**Dataset entries**

--- START ---

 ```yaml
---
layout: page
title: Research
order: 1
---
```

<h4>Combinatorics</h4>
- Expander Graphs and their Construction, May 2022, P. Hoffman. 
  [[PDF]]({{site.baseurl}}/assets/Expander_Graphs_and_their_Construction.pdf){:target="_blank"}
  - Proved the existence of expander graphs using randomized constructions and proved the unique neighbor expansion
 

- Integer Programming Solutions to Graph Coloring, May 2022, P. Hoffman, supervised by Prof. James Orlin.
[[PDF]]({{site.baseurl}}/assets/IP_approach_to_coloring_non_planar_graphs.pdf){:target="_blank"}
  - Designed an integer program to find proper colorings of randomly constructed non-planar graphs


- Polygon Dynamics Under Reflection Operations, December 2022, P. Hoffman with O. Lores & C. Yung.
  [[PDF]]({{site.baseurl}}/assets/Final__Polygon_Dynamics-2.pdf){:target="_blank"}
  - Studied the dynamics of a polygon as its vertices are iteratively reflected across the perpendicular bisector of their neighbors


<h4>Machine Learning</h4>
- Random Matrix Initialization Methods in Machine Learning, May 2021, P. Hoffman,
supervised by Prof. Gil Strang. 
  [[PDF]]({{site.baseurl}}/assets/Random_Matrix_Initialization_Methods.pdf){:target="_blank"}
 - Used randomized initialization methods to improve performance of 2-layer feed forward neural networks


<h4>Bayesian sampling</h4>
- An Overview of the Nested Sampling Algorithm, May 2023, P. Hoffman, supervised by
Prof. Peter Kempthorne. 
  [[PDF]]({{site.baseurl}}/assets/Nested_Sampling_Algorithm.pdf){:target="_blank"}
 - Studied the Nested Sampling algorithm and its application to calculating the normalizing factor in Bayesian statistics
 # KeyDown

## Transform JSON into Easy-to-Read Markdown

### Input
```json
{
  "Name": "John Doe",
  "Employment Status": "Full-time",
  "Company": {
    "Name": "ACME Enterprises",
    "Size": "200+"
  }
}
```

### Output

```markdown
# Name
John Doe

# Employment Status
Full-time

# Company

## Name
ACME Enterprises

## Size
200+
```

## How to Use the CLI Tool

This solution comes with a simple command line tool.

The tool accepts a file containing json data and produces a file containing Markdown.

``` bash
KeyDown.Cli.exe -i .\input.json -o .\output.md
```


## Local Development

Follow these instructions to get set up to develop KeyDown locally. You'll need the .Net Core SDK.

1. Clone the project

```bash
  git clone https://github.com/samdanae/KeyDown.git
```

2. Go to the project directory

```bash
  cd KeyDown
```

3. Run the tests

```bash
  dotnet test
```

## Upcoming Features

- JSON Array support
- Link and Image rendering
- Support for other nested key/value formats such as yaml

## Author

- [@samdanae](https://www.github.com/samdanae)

--- END ---

**THE TASK**
All lines in the preceding records that hold the word "KeyDown" need to be copied.

**EXERCISE SOLUTION**
 # KeyDown
KeyDown.Cli.exe -i .\input.json -o .\output.md
Follow these instructions to get set up to develop KeyDown locally. You'll need the .Net Core SDK.
  git clone https://github.com/samdanae/KeyDown.git
  cd KeyDown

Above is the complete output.